Click Save (or just hit Enter) and you'll have a list, ready for your cards.

Step 3: Create Cards


Your cards can be anything you want, but because we're keeping it simple for this demo, let's go with something high level, like the following:


  • Character
  • Scene
  • Setting
  • Submission
In your new list, click Add a card, then type the name of the card, "Character," Hit Enter, and type "Scene. Continue this process until you've created all four cards.


Step 4: Add Details

The point of these cards is to contain information that you want to reuse, so we'll need to add some details. Think about the details carefully, so you add what you want and don't have to go back and make changes.

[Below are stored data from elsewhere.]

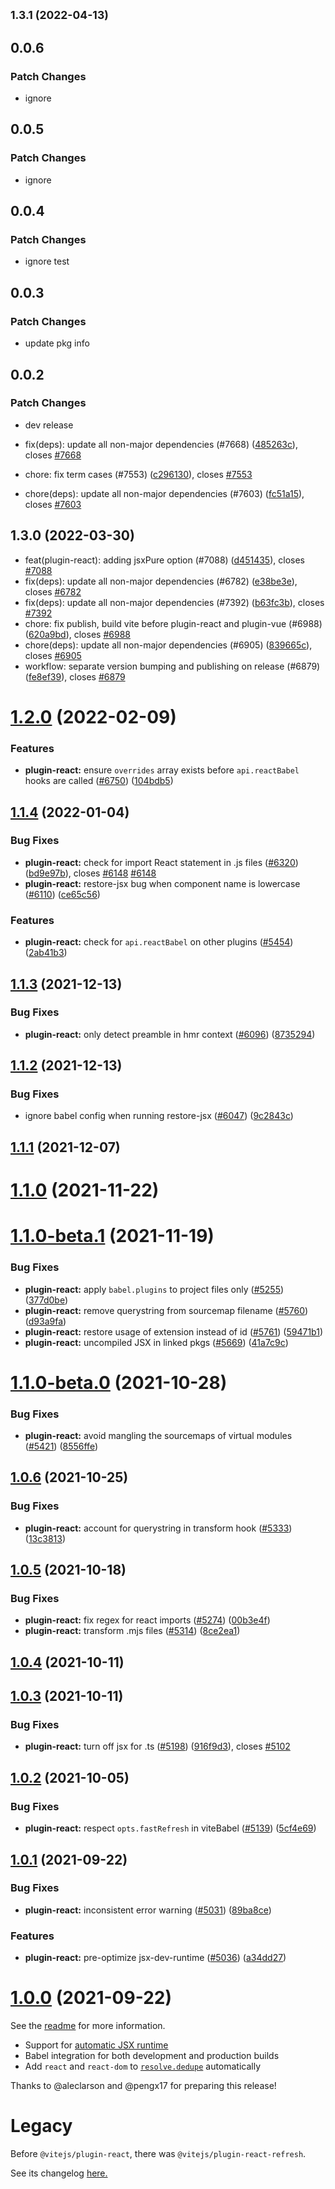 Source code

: ## <small>1.3.1 (2022-04-13)</small>

## 0.0.6

### Patch Changes

- ignore

## 0.0.5

### Patch Changes

- ignore

## 0.0.4

### Patch Changes

- ignore test

## 0.0.3

### Patch Changes

- update pkg info

## 0.0.2

### Patch Changes

- dev release

- fix(deps): update all non-major dependencies (#7668) ([485263c](https://github.com/vitejs/vite/commit/485263c)), closes [#7668](https://github.com/vitejs/vite/issues/7668)
- chore: fix term cases (#7553) ([c296130](https://github.com/vitejs/vite/commit/c296130)), closes [#7553](https://github.com/vitejs/vite/issues/7553)
- chore(deps): update all non-major dependencies (#7603) ([fc51a15](https://github.com/vitejs/vite/commit/fc51a15)), closes [#7603](https://github.com/vitejs/vite/issues/7603)

## 1.3.0 (2022-03-30)

- feat(plugin-react): adding jsxPure option (#7088) ([d451435](https://github.com/vitejs/vite/commit/d451435)), closes [#7088](https://github.com/vitejs/vite/issues/7088)
- fix(deps): update all non-major dependencies (#6782) ([e38be3e](https://github.com/vitejs/vite/commit/e38be3e)), closes [#6782](https://github.com/vitejs/vite/issues/6782)
- fix(deps): update all non-major dependencies (#7392) ([b63fc3b](https://github.com/vitejs/vite/commit/b63fc3b)), closes [#7392](https://github.com/vitejs/vite/issues/7392)
- chore: fix publish, build vite before plugin-react and plugin-vue (#6988) ([620a9bd](https://github.com/vitejs/vite/commit/620a9bd)), closes [#6988](https://github.com/vitejs/vite/issues/6988)
- chore(deps): update all non-major dependencies (#6905) ([839665c](https://github.com/vitejs/vite/commit/839665c)), closes [#6905](https://github.com/vitejs/vite/issues/6905)
- workflow: separate version bumping and publishing on release (#6879) ([fe8ef39](https://github.com/vitejs/vite/commit/fe8ef39)), closes [#6879](https://github.com/vitejs/vite/issues/6879)

# [1.2.0](https://github.com/vitejs/vite/compare/plugin-react@1.1.4...plugin-react@1.2.0) (2022-02-09)

### Features

- **plugin-react:** ensure `overrides` array exists before `api.reactBabel` hooks are called ([#6750](https://github.com/vitejs/vite/issues/6750)) ([104bdb5](https://github.com/vitejs/vite/commit/104bdb5b5e44e79bf3456cabe15f3753f7c1ef28))

## [1.1.4](https://github.com/vitejs/vite/compare/plugin-react@1.1.3...plugin-react@1.1.4) (2022-01-04)

### Bug Fixes

- **plugin-react:** check for import React statement in .js files ([#6320](https://github.com/vitejs/vite/issues/6320)) ([bd9e97b](https://github.com/vitejs/vite/commit/bd9e97bd1b9156059b78b531871a12f6f47c04b1)), closes [#6148](https://github.com/vitejs/vite/issues/6148) [#6148](https://github.com/vitejs/vite/issues/6148)
- **plugin-react:** restore-jsx bug when component name is lowercase ([#6110](https://github.com/vitejs/vite/issues/6110)) ([ce65c56](https://github.com/vitejs/vite/commit/ce65c567a64fad3be4209cbd1132e62e905fe349))

### Features

- **plugin-react:** check for `api.reactBabel` on other plugins ([#5454](https://github.com/vitejs/vite/issues/5454)) ([2ab41b3](https://github.com/vitejs/vite/commit/2ab41b3184d2452be4fa0b427f05c791311644aa))

## [1.1.3](https://github.com/vitejs/vite/compare/plugin-react@1.1.2...plugin-react@1.1.3) (2021-12-13)

### Bug Fixes

- **plugin-react:** only detect preamble in hmr context ([#6096](https://github.com/vitejs/vite/issues/6096)) ([8735294](https://github.com/vitejs/vite/commit/8735294055ce16308a6b8302eba4538f4a2931d0))

## [1.1.2](https://github.com/vitejs/vite/compare/plugin-react@1.1.1...plugin-react@1.1.2) (2021-12-13)

### Bug Fixes

- ignore babel config when running restore-jsx ([#6047](https://github.com/vitejs/vite/issues/6047)) ([9c2843c](https://github.com/vitejs/vite/commit/9c2843cf0506844ee32f042a04c22c440434df2a))

## [1.1.1](https://github.com/vitejs/vite/compare/plugin-react@1.1.0...plugin-react@1.1.1) (2021-12-07)

# [1.1.0](https://github.com/vitejs/vite/compare/plugin-react@1.1.0-beta.1...plugin-react@1.1.0) (2021-11-22)

# [1.1.0-beta.1](https://github.com/vitejs/vite/compare/plugin-react@1.1.0-beta.0...plugin-react@1.1.0-beta.1) (2021-11-19)

### Bug Fixes

- **plugin-react:** apply `babel.plugins` to project files only ([#5255](https://github.com/vitejs/vite/issues/5255)) ([377d0be](https://github.com/vitejs/vite/commit/377d0be5cf85a50240e160beaaafda77b7199452))
- **plugin-react:** remove querystring from sourcemap filename ([#5760](https://github.com/vitejs/vite/issues/5760)) ([d93a9fa](https://github.com/vitejs/vite/commit/d93a9fab8986f3659e79d7b0b065e99ef625a5dd))
- **plugin-react:** restore usage of extension instead of id ([#5761](https://github.com/vitejs/vite/issues/5761)) ([59471b1](https://github.com/vitejs/vite/commit/59471b186612d3da0083543e23d660747d3287f3))
- **plugin-react:** uncompiled JSX in linked pkgs ([#5669](https://github.com/vitejs/vite/issues/5669)) ([41a7c9c](https://github.com/vitejs/vite/commit/41a7c9ccfbc1a7bc60aec672056eac3966ddd036))

# [1.1.0-beta.0](https://github.com/vitejs/vite/compare/plugin-react@1.0.6...plugin-react@1.1.0-beta.0) (2021-10-28)

### Bug Fixes

- **plugin-react:** avoid mangling the sourcemaps of virtual modules ([#5421](https://github.com/vitejs/vite/issues/5421)) ([8556ffe](https://github.com/vitejs/vite/commit/8556ffe3c59952d7e64565422bf433699e97756e))

## [1.0.6](https://github.com/vitejs/vite/compare/plugin-react@1.0.5...plugin-react@1.0.6) (2021-10-25)

### Bug Fixes

- **plugin-react:** account for querystring in transform hook ([#5333](https://github.com/vitejs/vite/issues/5333)) ([13c3813](https://github.com/vitejs/vite/commit/13c381368caf8302a0c5b7cec07dfc0eb344bede))

## [1.0.5](https://github.com/vitejs/vite/compare/plugin-react@1.0.4...plugin-react@1.0.5) (2021-10-18)

### Bug Fixes

- **plugin-react:** fix regex for react imports ([#5274](https://github.com/vitejs/vite/issues/5274)) ([00b3e4f](https://github.com/vitejs/vite/commit/00b3e4fe102652b2d92e76a05e8c7a5b766b1d03))
- **plugin-react:** transform .mjs files ([#5314](https://github.com/vitejs/vite/issues/5314)) ([8ce2ea1](https://github.com/vitejs/vite/commit/8ce2ea17d51b80c660f2cdca7844d4fc6991baed))

## [1.0.4](https://github.com/vitejs/vite/compare/plugin-react@1.0.3...plugin-react@1.0.4) (2021-10-11)

## [1.0.3](https://github.com/vitejs/vite/compare/plugin-react@1.0.2...plugin-react@1.0.3) (2021-10-11)

### Bug Fixes

- **plugin-react:** turn off jsx for .ts ([#5198](https://github.com/vitejs/vite/issues/5198)) ([916f9d3](https://github.com/vitejs/vite/commit/916f9d3984d5e83f7cb869b3606a1f043a814b97)), closes [#5102](https://github.com/vitejs/vite/issues/5102)

## [1.0.2](https://github.com/vitejs/vite/compare/plugin-react@1.0.1...plugin-react@1.0.2) (2021-10-05)

### Bug Fixes

- **plugin-react:** respect `opts.fastRefresh` in viteBabel ([#5139](https://github.com/vitejs/vite/issues/5139)) ([5cf4e69](https://github.com/vitejs/vite/commit/5cf4e69cd3afc7f960e02072171c7c441747e8f0))

## [1.0.1](https://github.com/vitejs/vite/compare/plugin-react@1.0.0...plugin-react@1.0.1) (2021-09-22)

### Bug Fixes

- **plugin-react:** inconsistent error warning ([#5031](https://github.com/vitejs/vite/issues/5031)) ([89ba8ce](https://github.com/vitejs/vite/commit/89ba8cedb8636968516bc38b37e1d2d5ed6234bb))

### Features

- **plugin-react:** pre-optimize jsx-dev-runtime ([#5036](https://github.com/vitejs/vite/issues/5036)) ([a34dd27](https://github.com/vitejs/vite/commit/a34dd2725e64fedf626e23ba9ced480f5465a59b))

# [1.0.0](https://github.com/vitejs/vite/compare/plugin-react@1.0.0-beta.0...plugin-react@1.0.0) (2021-09-22)

See the [readme](https://github.com/aleclarson/vite/blob/f8129ce6e87684eb7a4edd8106351c5d98207d7b/packages/plugin-react/README.md#vitejsplugin-react-) for more information.

- Support for [automatic JSX runtime](https://github.com/alloc/vite-react-jsx)
- Babel integration for both development and production builds
- Add `react` and `react-dom` to [`resolve.dedupe`](https://vitejs.dev/config/#resolve-dedupe) automatically

Thanks to @aleclarson and @pengx17 for preparing this release!

# Legacy

Before `@vitejs/plugin-react`, there was `@vitejs/plugin-react-refresh`.

See its changelog [here.](https://github.com/vitejs/vite/blob/b9e837a2aa2c1a7a8f93d4b19df9f72fd3c6fb09/packages/plugin-react-refresh/CHANGELOG.md)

Click one of the cards, and create a comment with the outline of the details you want. Remember, that hitting enter will save the current comment and create a new one. This is good if you want each characteristic to be its own comment, where you can add more details. If you prefer a lighter card, press Ctrl+Enter to move down a line in the current comment.

For example, for the Character card, you might want details like name, age, birthday, best friend, address, appearance characteristics, personally traits, and so on. What you include and the amount of detail depends on your preferences. Click outside the card to close it, then click on the next card.

For scene, you might want a name, summary, goal, characters present, conflict, resolution, and maybe a sequel if you write using the scene and sequel method. 

Do this for each or your cards, adding the types of information you are likely to want in each project. Once you copy the card to a project (we'll do that in another lesson) you can always edit the card to add any project-specific info that you don't necessarily need in a template, such as whether your character is on Team Zombie or Team Pirate.

Next Steps

As you can see, Trello is flexible enough to adapt to your style and preferences. 

After you've created your templates, we'll copy the template cards into a project and look at how to use them to plan your story. 



2 comments:

Bruce Luck said...

Is Trello similar to Scrivener. I haven't fully explored Scrivener's features (I've only been using the program for two years; one of these days I'll figure it out), but it seems similar in some aspects.

Scott said...

Trello is not specifically a writing tool. It's more of a task management or organizer tool. The ideas I'm describing make it useful in some of the ways Scrivener is useful, except that you can actually write in Scrivener. I guess you could in Trello too, but that would be kind of like writing in Notepad.